A rising halt_rate for one agent while others stay flat is a sign that agent needs either a tighter AgentProfile.threshold or a broader knowledge base. Cascade halts > 0 are an escalation signal: the same hallucination survived one handoff and was caught later.

Framework adapters

director_ai.integrations ships adapters that plug the handoff scorer into common agent frameworks without changing their agent APIs. The adapter wraps every edge/hand-off callback and raises a framework-native exception on halt.

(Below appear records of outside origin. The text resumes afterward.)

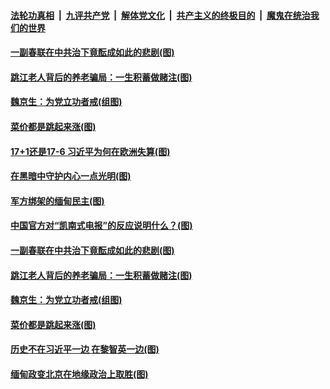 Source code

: 

####  [法轮功真相](../../../../basic/blob/master/README.md?t=02120431) &nbsp;|&nbsp; [九评共产党](../../../../9ping.md/blob/master/README.md?t=02120431) &nbsp;|&nbsp; [解体党文化](../../../../jtdwh.md/blob/master/README.md?t=02120431)  &nbsp;|&nbsp; [共产主义的终极目的](../../../../gczydzjmd.md/blob/master/README.md?t=02120431) &nbsp;|&nbsp; [魔鬼在统治我们的世界](../../../../mgztzwmdsj.md/blob/master/README.md?t=02120431) 

#### [一副春联在中共治下竟酝成如此的悲剧(图)](../pages/p4/962156.md?t=02120431) 



#### [跳江老人背后的养老骗局：一生积蓄做赌注(图)](../pages/p4/962024.md?t=02120431) 

#### [魏京生：为党立功者戒(组图)](../pages/p4/962013.md?t=02120431) 

#### [菜价都是跳起来涨(图)](../pages/p4/962025.md?t=02120431) 





#### [17+1还是17-6 习近平为何在欧洲失算(图)](../pages/p4/962185.md?t=02120431) 

#### [在黑暗中守护内心一点光明(图)](../pages/p4/962177.md?t=02120431) 

#### [军方绑架的缅甸民主(图)](../pages/p4/962175.md?t=02120431) 

#### [中国官方对“凯南式电报”的反应说明什么？(图)](../pages/p4/962168.md?t=02120431) 

#### [一副春联在中共治下竟酝成如此的悲剧(图)](../pages/p4/962156.md?t=02120431) 






#### [跳江老人背后的养老骗局：一生积蓄做赌注(图)](../pages/p4/962024.md?t=02120431) 

#### [魏京生：为党立功者戒(组图)](../pages/p4/962013.md?t=02120431) 

#### [菜价都是跳起来涨(图)](../pages/p4/962025.md?t=02120431) 

#### [历史不在习近平一边 在黎智英一边(图)](../pages/p4/962029.md?t=02120431) 


#### [缅甸政变北京在地缘政治上取胜(图)](../pages/p4/961906.md?t=02120431)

from director_ai.integrations.langgraph import DirectorLangGraphGuard

graph = langgraph.Graph()
graph.add_edge("researcher", "writer", guard=DirectorLangGraphGuard(handoff))

Repository locations:

  • src/director_ai/agentic/{swarm_guardian,handoff_scorer,agent_profile,swarm_metrics}.py
  • Tests: tests/test_swarm_guardian.py, tests/test_handoff_scorer.py, tests/test_agent_profile.py, tests/test_swarm_metrics.py

Operating notes

  • Run the swarm guard in-process with the scorer; cross-process RPC doubles tail latency on every handoff.
  • HandoffScorer defaults to threshold = min(sender.threshold, receiver.threshold). Override per edge when the receiver has a higher confidence requirement (e.g. legal writer vs draft writer).
  • SwarmGuardian.score_handoff returns HandoffResult.safety_event, using the swarm.guardian.handoff hook id for trace explorers and tenant-safe audit logs.
  • SwarmGuardian.on_halt accepts a callback; wire it to your incident channel so a cascade halt pages a human.
  • If the same agent trips halts every run, the fix is almost always to add missing facts to the knowledge base — not to lower the threshold.